Find every line in the records below that contains the word "logic", and copy each such line.

* _EXERCISE INPUT_
------
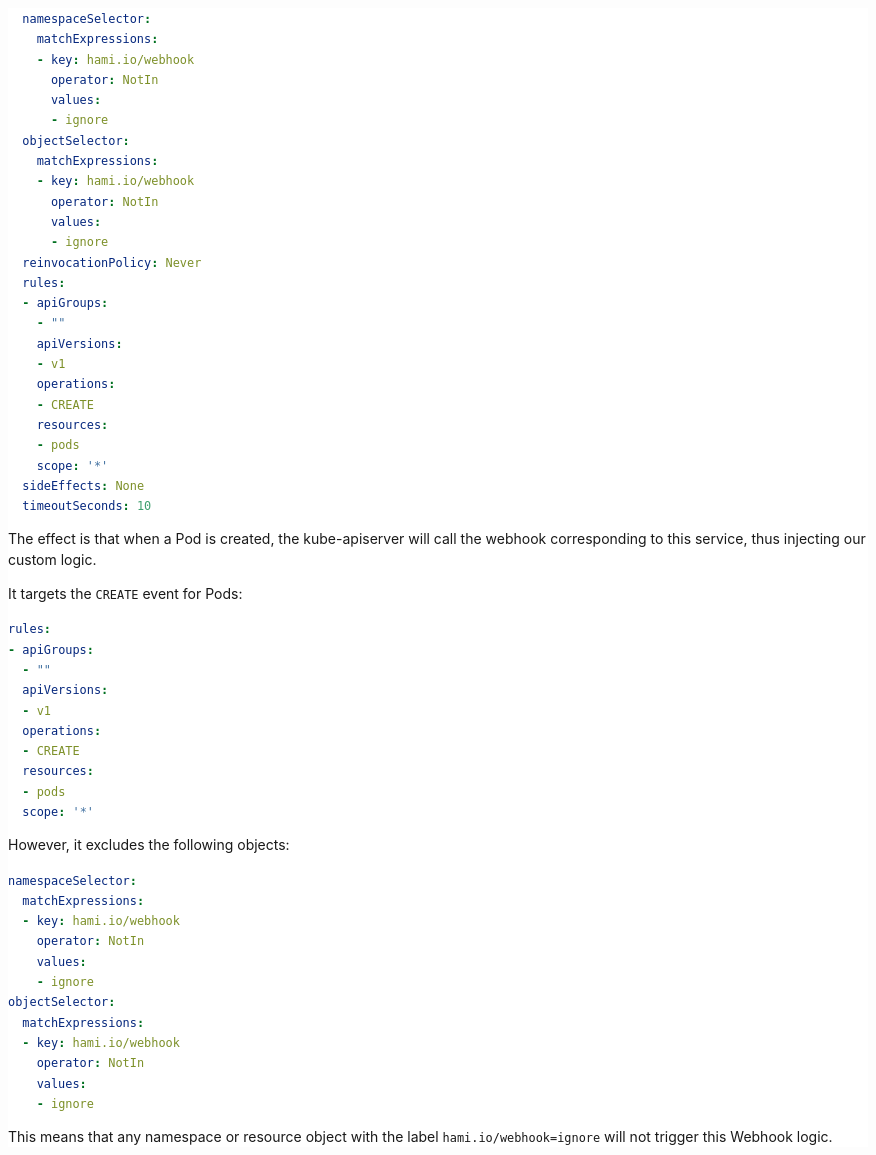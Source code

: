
 ```yaml
  namespaceSelector:
    matchExpressions:
    - key: hami.io/webhook
      operator: NotIn
      values:
      - ignore
  objectSelector:
    matchExpressions:
    - key: hami.io/webhook
      operator: NotIn
      values:
      - ignore
  reinvocationPolicy: Never
  rules:
  - apiGroups:
    - ""
    apiVersions:
    - v1
    operations:
    - CREATE
    resources:
    - pods
    scope: '*'
  sideEffects: None
  timeoutSeconds: 10
```

The effect is that when a Pod is created, the kube-apiserver will call the webhook corresponding to this service, thus injecting our custom logic.

It targets the `CREATE` event for Pods:

```yaml
rules:
- apiGroups:
  - ""
  apiVersions:
  - v1
  operations:
  - CREATE
  resources:
  - pods
  scope: '*'
```

However, it excludes the following objects:
```yaml
namespaceSelector:
  matchExpressions:
  - key: hami.io/webhook
    operator: NotIn
    values:
    - ignore
objectSelector:
  matchExpressions:
  - key: hami.io/webhook
    operator: NotIn
    values:
    - ignore
```
This means that any namespace or resource object with the label `hami.io/webhook=ignore` will not trigger this Webhook logic.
------
* _RESULT BELOW_
The effect is that when a Pod is created, the kube-apiserver will call the webhook corresponding to this service, thus injecting our custom logic.
This means that any namespace or resource object with the label `hami.io/webhook=ignore` will not trigger this Webhook logic.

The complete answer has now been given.